***** Available data *****
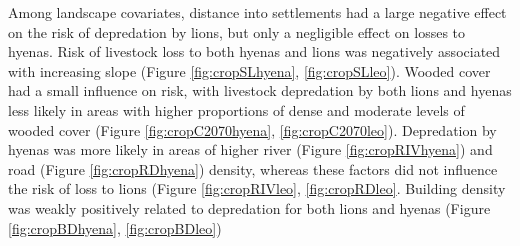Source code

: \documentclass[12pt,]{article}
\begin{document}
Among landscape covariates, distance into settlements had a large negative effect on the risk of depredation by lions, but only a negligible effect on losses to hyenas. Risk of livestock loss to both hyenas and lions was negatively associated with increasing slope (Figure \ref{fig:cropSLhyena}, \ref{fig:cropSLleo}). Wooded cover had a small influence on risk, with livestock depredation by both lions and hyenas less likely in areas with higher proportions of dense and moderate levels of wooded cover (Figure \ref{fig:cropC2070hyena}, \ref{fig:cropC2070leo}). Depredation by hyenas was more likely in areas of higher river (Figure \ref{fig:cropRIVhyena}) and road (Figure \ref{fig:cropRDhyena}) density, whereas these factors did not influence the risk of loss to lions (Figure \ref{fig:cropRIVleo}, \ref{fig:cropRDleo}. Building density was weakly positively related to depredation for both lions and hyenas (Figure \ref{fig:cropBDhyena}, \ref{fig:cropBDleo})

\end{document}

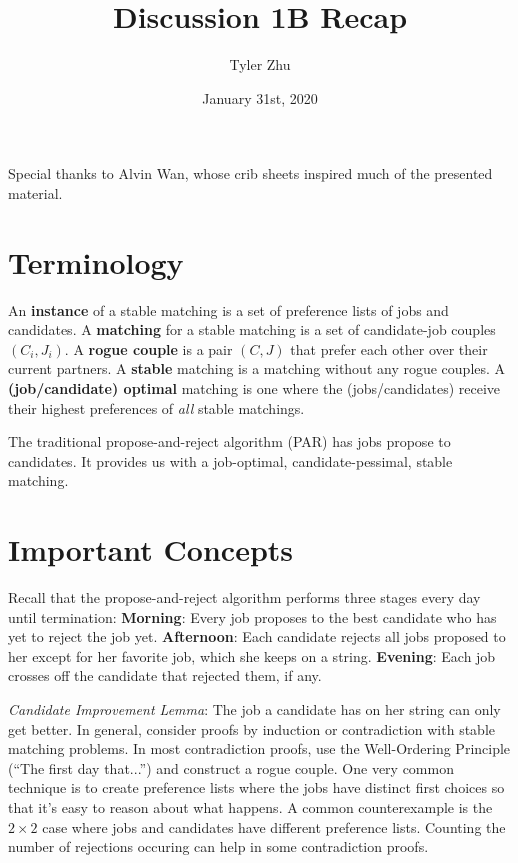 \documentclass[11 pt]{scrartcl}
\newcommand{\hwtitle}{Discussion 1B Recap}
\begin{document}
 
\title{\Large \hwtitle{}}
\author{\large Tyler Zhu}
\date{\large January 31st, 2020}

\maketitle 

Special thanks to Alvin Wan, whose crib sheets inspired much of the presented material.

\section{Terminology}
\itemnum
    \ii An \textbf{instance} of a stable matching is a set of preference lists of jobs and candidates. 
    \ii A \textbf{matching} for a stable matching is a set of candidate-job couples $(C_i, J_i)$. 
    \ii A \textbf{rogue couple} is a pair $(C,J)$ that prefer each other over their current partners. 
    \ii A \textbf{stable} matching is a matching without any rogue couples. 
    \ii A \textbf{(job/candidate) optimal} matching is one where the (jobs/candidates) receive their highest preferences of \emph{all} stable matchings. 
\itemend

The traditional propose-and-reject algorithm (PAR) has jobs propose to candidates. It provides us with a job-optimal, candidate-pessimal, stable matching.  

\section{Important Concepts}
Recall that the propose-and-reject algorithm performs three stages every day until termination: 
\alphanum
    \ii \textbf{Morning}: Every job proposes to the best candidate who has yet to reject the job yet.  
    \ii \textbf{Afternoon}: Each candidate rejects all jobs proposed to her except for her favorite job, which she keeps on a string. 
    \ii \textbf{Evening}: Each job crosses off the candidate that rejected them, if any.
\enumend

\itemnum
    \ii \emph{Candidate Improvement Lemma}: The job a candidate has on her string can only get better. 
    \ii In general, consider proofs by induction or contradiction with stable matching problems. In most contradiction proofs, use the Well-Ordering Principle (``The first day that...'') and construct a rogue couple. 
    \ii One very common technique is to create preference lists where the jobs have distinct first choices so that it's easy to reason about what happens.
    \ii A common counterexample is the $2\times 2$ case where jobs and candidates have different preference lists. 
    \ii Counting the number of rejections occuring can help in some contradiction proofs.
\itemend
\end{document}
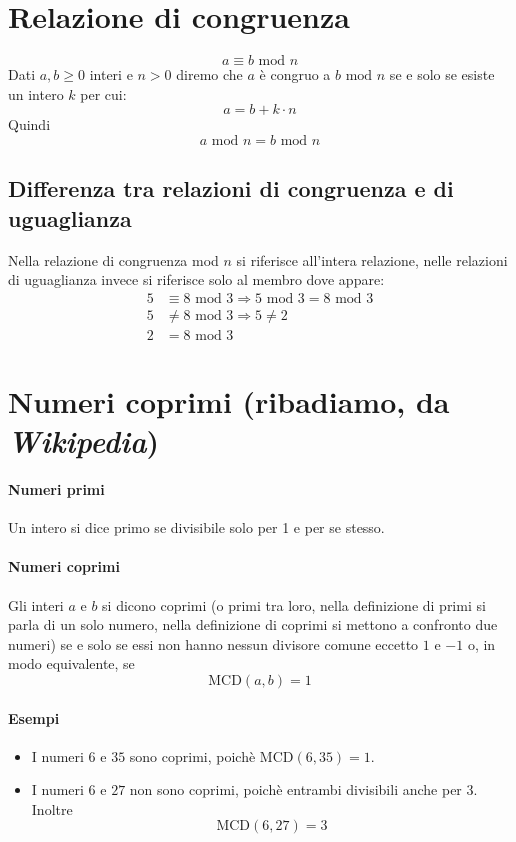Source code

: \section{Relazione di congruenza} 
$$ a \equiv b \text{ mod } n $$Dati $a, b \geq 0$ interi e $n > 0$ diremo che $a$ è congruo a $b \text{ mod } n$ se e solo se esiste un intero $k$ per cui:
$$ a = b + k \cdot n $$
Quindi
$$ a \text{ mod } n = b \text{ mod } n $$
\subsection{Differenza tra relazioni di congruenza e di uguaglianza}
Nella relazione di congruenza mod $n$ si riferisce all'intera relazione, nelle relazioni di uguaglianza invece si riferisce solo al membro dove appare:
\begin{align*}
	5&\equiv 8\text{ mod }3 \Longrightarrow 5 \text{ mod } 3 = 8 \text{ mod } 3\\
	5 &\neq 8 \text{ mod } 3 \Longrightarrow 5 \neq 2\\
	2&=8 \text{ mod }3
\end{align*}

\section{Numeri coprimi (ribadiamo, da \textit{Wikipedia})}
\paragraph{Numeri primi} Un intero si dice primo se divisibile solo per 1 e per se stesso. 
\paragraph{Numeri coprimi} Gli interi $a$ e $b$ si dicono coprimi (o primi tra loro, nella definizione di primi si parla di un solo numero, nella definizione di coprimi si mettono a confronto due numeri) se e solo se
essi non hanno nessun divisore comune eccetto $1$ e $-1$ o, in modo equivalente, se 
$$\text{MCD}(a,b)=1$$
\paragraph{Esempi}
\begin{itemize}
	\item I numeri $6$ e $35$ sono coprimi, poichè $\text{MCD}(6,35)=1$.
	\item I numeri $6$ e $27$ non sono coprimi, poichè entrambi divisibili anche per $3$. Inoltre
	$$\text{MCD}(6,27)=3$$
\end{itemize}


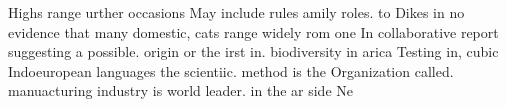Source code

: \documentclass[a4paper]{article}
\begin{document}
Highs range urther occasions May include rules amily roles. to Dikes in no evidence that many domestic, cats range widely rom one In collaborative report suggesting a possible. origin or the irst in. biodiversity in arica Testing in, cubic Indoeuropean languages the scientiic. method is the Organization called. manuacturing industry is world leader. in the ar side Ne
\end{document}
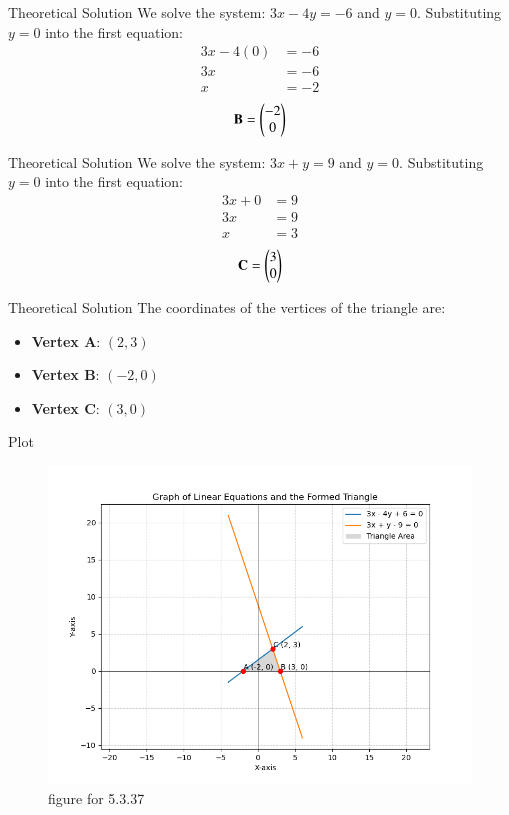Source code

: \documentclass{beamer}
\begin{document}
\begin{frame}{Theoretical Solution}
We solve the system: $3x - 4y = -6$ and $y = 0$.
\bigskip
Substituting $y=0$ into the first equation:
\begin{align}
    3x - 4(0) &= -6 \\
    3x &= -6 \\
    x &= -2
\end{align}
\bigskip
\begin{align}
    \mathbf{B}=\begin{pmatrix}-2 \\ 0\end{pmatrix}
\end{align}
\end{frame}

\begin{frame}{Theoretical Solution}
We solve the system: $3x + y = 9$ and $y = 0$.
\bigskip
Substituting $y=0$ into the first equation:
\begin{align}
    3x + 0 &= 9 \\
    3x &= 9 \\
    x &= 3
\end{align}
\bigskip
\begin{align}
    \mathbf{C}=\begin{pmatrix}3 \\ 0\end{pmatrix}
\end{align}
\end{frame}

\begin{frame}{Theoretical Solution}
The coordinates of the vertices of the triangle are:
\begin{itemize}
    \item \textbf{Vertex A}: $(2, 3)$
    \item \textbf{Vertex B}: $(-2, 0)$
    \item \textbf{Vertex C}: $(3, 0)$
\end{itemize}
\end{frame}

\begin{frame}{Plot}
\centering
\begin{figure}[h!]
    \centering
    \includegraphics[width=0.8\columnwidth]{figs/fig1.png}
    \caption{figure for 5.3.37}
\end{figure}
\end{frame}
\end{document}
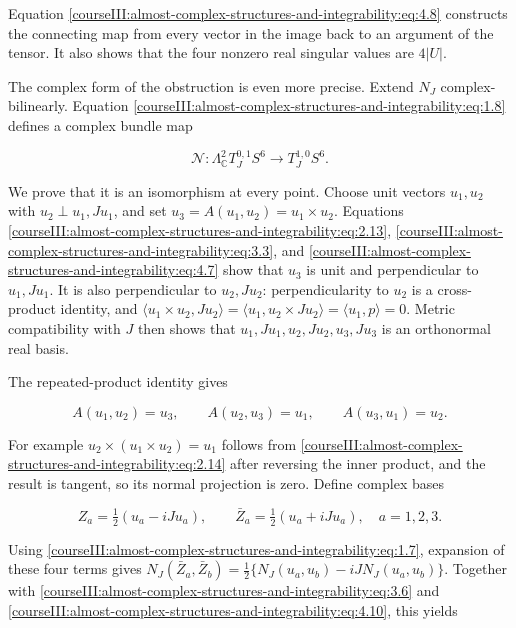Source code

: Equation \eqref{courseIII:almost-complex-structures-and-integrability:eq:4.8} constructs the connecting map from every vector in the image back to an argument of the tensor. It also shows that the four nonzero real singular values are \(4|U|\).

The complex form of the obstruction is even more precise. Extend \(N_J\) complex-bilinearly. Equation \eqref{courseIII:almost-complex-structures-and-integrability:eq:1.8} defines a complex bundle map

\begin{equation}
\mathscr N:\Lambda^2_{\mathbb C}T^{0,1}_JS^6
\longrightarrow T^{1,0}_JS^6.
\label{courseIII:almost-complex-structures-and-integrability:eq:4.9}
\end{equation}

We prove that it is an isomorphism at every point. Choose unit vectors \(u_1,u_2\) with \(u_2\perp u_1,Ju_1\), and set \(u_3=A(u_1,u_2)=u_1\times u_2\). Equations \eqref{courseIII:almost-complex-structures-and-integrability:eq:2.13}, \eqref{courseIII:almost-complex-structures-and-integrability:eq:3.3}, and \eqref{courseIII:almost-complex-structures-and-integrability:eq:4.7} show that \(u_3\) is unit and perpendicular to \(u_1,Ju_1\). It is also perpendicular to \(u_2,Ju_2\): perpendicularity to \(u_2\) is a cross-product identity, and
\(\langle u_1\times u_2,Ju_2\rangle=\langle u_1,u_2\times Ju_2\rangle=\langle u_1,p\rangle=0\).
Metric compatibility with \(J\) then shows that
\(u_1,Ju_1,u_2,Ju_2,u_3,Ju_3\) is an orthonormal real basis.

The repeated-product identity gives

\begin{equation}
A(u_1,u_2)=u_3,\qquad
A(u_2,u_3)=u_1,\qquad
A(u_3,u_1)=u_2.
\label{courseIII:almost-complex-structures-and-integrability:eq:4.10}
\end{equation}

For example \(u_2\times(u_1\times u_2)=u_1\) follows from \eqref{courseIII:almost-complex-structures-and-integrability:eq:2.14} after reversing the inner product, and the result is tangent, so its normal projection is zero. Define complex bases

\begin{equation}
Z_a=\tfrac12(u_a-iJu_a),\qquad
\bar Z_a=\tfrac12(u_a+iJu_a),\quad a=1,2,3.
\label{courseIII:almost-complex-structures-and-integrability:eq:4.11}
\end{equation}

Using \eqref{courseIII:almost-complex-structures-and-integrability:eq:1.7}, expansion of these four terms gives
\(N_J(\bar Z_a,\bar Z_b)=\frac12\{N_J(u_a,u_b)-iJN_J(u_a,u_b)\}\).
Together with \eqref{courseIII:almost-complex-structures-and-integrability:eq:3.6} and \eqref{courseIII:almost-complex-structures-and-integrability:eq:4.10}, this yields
*****
What to produce – Where a line in the records above contains the word "times", copy that line.

Response to this exercise –
    \ii A common counterexample is the $2\times 2$ case where jobs and candidates have different preference lists. 
We prove that it is an isomorphism at every point. Choose unit vectors \(u_1,u_2\) with \(u_2\perp u_1,Ju_1\), and set \(u_3=A(u_1,u_2)=u_1\times u_2\). Equations \eqref{courseIII:almost-complex-structures-and-integrability:eq:2.13}, \eqref{courseIII:almost-complex-structures-and-integrability:eq:3.3}, and \eqref{courseIII:almost-complex-structures-and-integrability:eq:4.7} show that \(u_3\) is unit and perpendicular to \(u_1,Ju_1\). It is also perpendicular to \(u_2,Ju_2\): perpendicularity to \(u_2\) is a cross-product identity, and
\(\langle u_1\times u_2,Ju_2\rangle=\langle u_1,u_2\times Ju_2\rangle=\langle u_1,p\rangle=0\).
For example \(u_2\times(u_1\times u_2)=u_1\) follows from \eqref{courseIII:almost-complex-structures-and-integrability:eq:2.14} after reversing the inner product, and the result is tangent, so its normal projection is zero. Define complex bases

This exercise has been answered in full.